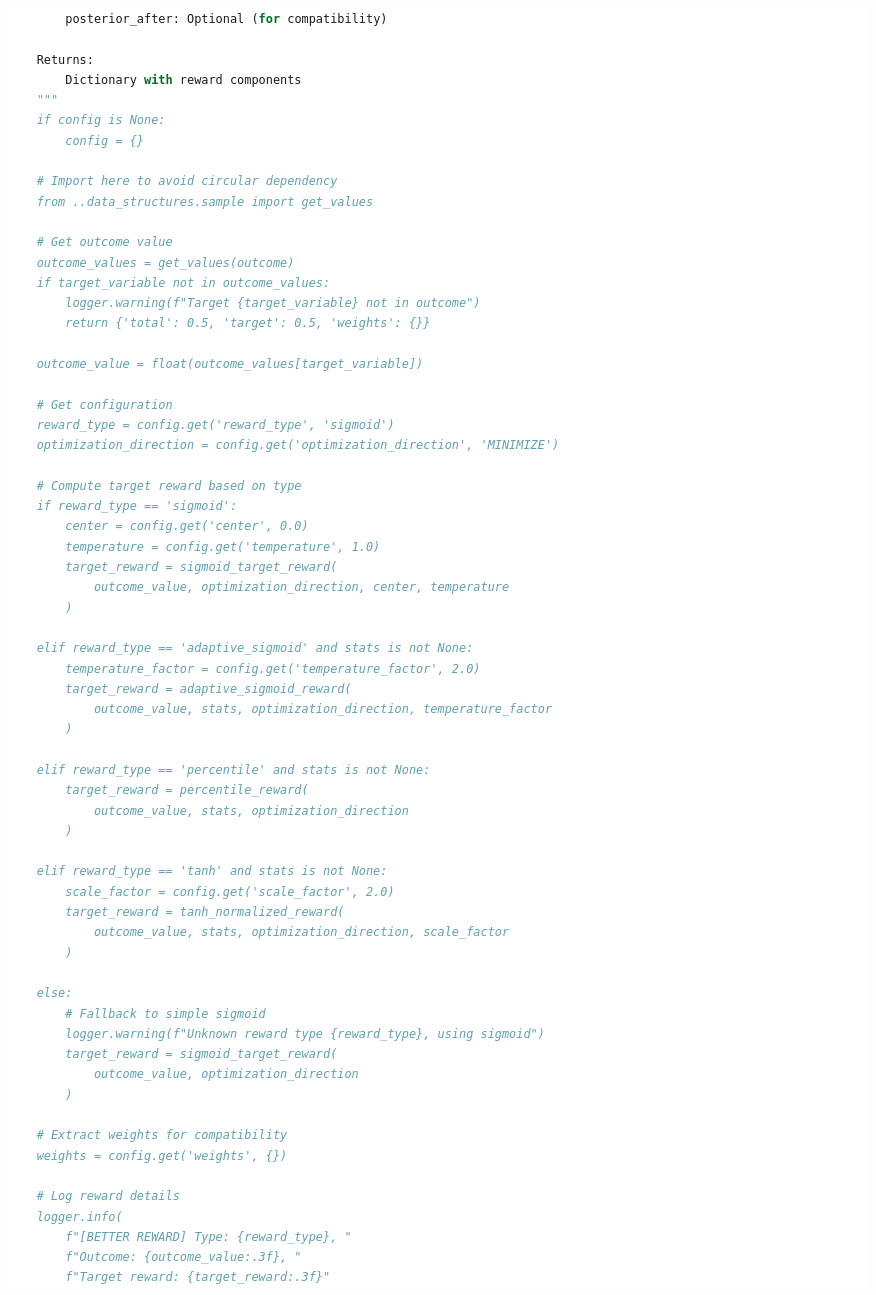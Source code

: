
 ```python
        posterior_after: Optional (for compatibility)
    
    Returns:
        Dictionary with reward components
    """
    if config is None:
        config = {}
    
    # Import here to avoid circular dependency
    from ..data_structures.sample import get_values
    
    # Get outcome value
    outcome_values = get_values(outcome)
    if target_variable not in outcome_values:
        logger.warning(f"Target {target_variable} not in outcome")
        return {'total': 0.5, 'target': 0.5, 'weights': {}}
    
    outcome_value = float(outcome_values[target_variable])
    
    # Get configuration
    reward_type = config.get('reward_type', 'sigmoid')
    optimization_direction = config.get('optimization_direction', 'MINIMIZE')
    
    # Compute target reward based on type
    if reward_type == 'sigmoid':
        center = config.get('center', 0.0)
        temperature = config.get('temperature', 1.0)
        target_reward = sigmoid_target_reward(
            outcome_value, optimization_direction, center, temperature
        )
    
    elif reward_type == 'adaptive_sigmoid' and stats is not None:
        temperature_factor = config.get('temperature_factor', 2.0)
        target_reward = adaptive_sigmoid_reward(
            outcome_value, stats, optimization_direction, temperature_factor
        )
    
    elif reward_type == 'percentile' and stats is not None:
        target_reward = percentile_reward(
            outcome_value, stats, optimization_direction
        )
    
    elif reward_type == 'tanh' and stats is not None:
        scale_factor = config.get('scale_factor', 2.0)
        target_reward = tanh_normalized_reward(
            outcome_value, stats, optimization_direction, scale_factor
        )
    
    else:
        # Fallback to simple sigmoid
        logger.warning(f"Unknown reward type {reward_type}, using sigmoid")
        target_reward = sigmoid_target_reward(
            outcome_value, optimization_direction
        )
    
    # Extract weights for compatibility
    weights = config.get('weights', {})
    
    # Log reward details
    logger.info(
        f"[BETTER REWARD] Type: {reward_type}, "
        f"Outcome: {outcome_value:.3f}, "
        f"Target reward: {target_reward:.3f}"
```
○ ○ ○ ○ ○ ○ ○
Where does "weights" appear in the records above? Copy every line that has it.

**Task output:**
        return {'total': 0.5, 'target': 0.5, 'weights': {}}
    # Extract weights for compatibility
    weights = config.get('weights', {})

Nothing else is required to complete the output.